Workouts aren’t getting better
Have you been running workouts and struggling to finish or just barely running times that used to feel easy? This is a telltale sign that you’re working too hard and should consider pulling back.
Another sign that you’re working too hard can come from your race results. If training has been going well but the results aren’t coming, it could mean that your workouts are taking away from your actual race day. Remember to try and finish your workouts feeling strong as opposed to completely wiped out.
You’re not interested in going for a run
There will always be days when a run doesn’t feel exciting, but if you haven’t wanted to go for a run in a few weeks, check in with yourself.
You consistently feel flat
The difference between a good run and a bad run is mostly determined by how your body feels. There are days when you head out the door and your legs feel like springs attached to your body, perfectly designed for running. There are other days when your legs feel like two bricks strapped onto your torso that would be better suited to anchoring a ship than carrying you 10K.
If you’re feeling flat after a hard workout or big training week, chances are it’s normal and part of the training adaptation. But if you’re consistently feeling this way, it’s probably time to head back to the drawing board and examine your training plan.

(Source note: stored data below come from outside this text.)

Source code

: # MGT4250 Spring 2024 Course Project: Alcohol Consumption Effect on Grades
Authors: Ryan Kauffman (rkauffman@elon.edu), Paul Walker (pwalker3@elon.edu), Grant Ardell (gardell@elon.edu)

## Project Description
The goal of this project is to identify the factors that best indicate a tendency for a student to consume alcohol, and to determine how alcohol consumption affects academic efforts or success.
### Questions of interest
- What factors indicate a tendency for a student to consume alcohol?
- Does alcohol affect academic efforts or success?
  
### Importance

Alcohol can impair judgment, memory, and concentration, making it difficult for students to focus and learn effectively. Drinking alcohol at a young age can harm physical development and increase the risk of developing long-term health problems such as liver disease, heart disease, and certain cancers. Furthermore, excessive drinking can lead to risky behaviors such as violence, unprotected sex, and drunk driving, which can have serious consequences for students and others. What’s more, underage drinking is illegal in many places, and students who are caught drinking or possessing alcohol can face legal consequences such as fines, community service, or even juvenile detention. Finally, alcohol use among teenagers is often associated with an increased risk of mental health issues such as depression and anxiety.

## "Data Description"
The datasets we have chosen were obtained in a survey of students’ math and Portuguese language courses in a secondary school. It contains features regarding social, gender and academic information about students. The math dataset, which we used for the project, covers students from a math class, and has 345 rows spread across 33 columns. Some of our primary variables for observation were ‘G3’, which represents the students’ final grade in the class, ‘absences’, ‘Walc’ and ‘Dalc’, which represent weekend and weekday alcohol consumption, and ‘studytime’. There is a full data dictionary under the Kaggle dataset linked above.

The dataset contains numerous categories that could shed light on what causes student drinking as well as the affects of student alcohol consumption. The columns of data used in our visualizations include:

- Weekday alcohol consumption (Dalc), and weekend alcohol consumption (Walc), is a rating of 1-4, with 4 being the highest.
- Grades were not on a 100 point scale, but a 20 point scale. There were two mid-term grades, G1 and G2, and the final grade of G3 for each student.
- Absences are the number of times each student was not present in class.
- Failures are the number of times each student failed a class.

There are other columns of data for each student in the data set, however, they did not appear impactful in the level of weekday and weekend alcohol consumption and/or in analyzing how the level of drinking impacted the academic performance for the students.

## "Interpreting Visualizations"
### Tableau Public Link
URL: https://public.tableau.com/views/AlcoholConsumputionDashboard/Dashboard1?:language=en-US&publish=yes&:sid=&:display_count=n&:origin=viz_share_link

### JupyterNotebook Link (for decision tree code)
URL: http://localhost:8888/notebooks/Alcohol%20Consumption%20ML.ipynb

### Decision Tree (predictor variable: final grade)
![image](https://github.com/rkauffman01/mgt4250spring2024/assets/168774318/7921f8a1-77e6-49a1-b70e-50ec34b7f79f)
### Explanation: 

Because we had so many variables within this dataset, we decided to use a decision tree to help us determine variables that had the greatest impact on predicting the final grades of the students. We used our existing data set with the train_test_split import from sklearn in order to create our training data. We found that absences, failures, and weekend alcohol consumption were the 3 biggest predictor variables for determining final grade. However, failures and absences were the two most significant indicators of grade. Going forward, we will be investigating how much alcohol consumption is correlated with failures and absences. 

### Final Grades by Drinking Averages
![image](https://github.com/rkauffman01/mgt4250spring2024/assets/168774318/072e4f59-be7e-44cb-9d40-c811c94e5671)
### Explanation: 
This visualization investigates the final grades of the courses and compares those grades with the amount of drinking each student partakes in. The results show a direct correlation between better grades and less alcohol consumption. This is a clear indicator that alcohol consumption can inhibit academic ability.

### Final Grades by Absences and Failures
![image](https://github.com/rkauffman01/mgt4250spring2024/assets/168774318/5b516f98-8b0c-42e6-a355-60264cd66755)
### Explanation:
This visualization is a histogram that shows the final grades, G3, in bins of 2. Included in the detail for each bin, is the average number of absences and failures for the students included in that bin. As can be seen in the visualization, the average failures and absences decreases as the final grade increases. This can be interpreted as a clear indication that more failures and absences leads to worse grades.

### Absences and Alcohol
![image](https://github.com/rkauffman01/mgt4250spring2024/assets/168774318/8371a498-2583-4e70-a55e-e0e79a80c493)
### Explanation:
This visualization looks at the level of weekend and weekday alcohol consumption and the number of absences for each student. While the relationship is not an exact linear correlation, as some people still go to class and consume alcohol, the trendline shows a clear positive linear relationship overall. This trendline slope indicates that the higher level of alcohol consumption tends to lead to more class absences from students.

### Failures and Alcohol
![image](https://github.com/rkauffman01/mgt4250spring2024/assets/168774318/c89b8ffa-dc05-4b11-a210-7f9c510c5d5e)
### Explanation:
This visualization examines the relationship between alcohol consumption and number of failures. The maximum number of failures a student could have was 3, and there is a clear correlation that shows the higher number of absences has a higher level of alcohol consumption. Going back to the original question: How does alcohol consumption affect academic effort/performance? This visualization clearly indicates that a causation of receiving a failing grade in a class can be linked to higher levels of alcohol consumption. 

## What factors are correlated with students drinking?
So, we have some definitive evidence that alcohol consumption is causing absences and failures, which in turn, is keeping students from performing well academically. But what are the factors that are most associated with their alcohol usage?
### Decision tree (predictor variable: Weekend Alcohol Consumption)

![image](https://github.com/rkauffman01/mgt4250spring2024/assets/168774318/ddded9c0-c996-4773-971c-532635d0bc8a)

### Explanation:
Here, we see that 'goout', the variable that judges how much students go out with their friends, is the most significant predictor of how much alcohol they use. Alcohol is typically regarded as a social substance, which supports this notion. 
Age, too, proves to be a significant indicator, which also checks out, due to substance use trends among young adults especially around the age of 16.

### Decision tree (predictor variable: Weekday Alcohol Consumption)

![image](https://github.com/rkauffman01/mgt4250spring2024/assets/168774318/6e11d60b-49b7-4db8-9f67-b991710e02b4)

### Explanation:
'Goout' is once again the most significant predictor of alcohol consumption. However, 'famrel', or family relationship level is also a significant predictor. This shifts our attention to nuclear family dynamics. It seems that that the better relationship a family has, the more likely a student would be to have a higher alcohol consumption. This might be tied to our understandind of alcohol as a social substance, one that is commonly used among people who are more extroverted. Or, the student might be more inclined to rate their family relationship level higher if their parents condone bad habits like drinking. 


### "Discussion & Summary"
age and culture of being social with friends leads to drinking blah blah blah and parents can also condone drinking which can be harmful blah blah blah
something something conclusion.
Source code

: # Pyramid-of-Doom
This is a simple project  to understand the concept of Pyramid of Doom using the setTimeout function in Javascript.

If you’re finding that sickness seems to follow you, your training program could be partially to blame. Overtraining has a negative effect on the immune system, which can cause a runner to become sick more often. If you can’t ditch you cold or find yourself taking one sick day after another, it might be time to pull back your training load.
Life got really busy
Runners forget that stress is stress. If you’re anticipating a big week at work, or dealing with something difficult in your personal life, it’s important to revise your training plan. Pushing through training during a busy time is a sure-fire way to leave you feeling overworked and underslept.
How to avoid overtraining
The best way to avoid overtraining is to stay on top of how you’re feeling with a training journal. If you’re monitoring how you’re feeling, you can catch a trend before it becomes a problem. Also, there’s a case to be made for the weekly off day. If you’re feeling that your current training load isn’t sustainable, schedule off days on a regular basis to balance your stress with your rest.